Brief ->
Copy out the entries below exactly as they stand, but only from the line containing "This average is" through the line containing "Finally, the impedance".

Recorded information ->
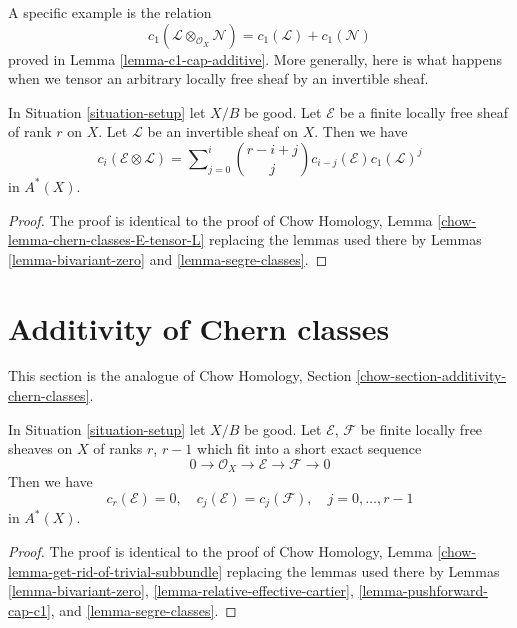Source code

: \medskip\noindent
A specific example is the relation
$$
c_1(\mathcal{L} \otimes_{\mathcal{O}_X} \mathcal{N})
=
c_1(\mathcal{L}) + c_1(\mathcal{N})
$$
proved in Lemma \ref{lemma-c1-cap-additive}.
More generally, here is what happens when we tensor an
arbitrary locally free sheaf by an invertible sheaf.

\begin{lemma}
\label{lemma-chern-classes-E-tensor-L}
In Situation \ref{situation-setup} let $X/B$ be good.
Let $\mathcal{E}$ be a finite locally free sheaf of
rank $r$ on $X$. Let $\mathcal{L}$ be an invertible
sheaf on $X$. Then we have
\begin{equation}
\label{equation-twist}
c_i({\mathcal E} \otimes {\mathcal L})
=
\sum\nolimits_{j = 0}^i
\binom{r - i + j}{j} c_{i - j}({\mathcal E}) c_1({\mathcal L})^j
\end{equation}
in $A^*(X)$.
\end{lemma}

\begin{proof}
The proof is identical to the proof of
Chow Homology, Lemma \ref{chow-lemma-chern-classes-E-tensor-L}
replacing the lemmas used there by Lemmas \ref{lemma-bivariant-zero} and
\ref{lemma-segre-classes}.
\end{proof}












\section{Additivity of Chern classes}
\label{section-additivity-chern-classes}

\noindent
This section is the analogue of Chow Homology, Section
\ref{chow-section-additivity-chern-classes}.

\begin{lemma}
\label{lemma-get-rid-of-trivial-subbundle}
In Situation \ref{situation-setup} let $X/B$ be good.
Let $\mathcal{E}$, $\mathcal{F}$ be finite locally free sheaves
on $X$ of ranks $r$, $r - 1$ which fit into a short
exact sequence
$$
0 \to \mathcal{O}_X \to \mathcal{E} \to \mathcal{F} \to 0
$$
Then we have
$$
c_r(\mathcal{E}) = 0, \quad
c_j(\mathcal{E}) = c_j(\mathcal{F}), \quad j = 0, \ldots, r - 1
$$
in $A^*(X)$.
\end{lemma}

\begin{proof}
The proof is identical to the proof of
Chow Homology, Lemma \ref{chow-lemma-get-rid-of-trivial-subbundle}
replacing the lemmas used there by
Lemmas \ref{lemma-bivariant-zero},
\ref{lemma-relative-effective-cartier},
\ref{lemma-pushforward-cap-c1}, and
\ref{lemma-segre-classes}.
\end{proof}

* * *

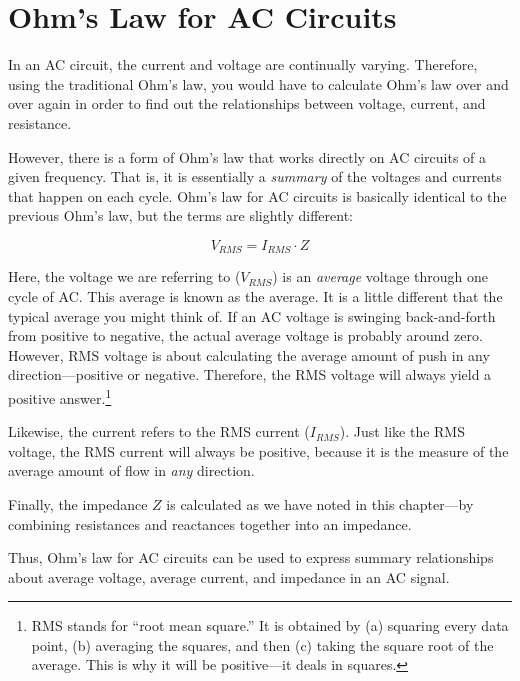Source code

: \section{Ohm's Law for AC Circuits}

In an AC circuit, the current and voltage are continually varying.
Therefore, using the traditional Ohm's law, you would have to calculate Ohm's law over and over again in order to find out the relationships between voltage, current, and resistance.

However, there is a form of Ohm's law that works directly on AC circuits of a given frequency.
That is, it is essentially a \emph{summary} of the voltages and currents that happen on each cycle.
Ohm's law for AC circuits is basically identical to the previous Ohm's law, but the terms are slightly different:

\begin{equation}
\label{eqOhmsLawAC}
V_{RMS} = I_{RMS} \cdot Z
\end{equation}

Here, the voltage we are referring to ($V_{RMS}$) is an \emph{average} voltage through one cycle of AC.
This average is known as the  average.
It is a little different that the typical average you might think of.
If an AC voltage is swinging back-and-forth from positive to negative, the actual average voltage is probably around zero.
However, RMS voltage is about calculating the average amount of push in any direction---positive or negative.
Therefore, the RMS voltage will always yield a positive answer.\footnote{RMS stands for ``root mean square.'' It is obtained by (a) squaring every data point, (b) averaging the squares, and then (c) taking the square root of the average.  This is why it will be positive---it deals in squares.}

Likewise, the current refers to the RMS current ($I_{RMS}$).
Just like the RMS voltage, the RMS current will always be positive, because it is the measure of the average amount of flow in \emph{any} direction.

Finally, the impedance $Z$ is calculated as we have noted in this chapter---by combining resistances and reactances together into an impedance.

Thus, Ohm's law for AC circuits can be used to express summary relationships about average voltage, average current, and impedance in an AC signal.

==

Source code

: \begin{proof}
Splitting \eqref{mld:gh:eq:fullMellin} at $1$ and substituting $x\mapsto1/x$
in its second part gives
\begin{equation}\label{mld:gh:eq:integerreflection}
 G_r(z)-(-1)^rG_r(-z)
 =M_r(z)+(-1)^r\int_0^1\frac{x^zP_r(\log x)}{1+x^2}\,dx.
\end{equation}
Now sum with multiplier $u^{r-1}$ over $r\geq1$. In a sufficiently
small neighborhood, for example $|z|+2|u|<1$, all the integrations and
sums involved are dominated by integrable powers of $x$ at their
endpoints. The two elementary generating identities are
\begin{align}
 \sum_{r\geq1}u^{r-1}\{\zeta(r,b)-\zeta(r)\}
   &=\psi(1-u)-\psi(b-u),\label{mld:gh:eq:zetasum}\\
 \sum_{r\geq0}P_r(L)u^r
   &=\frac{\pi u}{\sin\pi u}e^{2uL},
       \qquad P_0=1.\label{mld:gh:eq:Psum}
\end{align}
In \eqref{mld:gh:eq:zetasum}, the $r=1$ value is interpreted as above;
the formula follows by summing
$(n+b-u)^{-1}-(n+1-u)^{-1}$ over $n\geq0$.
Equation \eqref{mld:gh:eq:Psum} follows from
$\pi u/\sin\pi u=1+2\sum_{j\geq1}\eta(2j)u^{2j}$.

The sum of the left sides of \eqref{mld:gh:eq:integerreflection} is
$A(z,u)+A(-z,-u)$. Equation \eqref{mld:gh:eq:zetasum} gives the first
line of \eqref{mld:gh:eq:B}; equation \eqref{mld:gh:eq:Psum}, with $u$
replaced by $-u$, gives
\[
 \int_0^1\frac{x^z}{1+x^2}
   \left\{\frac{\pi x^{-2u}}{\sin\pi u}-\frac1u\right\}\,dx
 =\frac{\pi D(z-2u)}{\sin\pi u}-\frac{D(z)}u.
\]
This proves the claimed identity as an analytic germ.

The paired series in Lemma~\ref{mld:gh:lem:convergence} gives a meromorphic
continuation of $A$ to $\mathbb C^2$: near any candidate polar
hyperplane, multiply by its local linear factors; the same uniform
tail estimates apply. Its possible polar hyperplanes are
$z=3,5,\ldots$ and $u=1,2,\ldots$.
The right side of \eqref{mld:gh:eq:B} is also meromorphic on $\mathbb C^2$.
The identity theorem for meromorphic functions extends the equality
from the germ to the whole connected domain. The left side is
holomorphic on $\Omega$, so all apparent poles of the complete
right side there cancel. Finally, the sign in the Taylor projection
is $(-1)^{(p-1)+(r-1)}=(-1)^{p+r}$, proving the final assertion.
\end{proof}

Solution ->
This average is known as the  average.
It is a little different that the typical average you might think of.
If an AC voltage is swinging back-and-forth from positive to negative, the actual average voltage is probably around zero.
However, RMS voltage is about calculating the average amount of push in any direction---positive or negative.
Therefore, the RMS voltage will always yield a positive answer.\footnote{RMS stands for ``root mean square.'' It is obtained by (a) squaring every data point, (b) averaging the squares, and then (c) taking the square root of the average.  This is why it will be positive---it deals in squares.}

Likewise, the current refers to the RMS current ($I_{RMS}$).
Just like the RMS voltage, the RMS current will always be positive, because it is the measure of the average amount of flow in \emph{any} direction.

Finally, the impedance $Z$ is calculated as we have noted in this chapter---by combining resistances and reactances together into an impedance.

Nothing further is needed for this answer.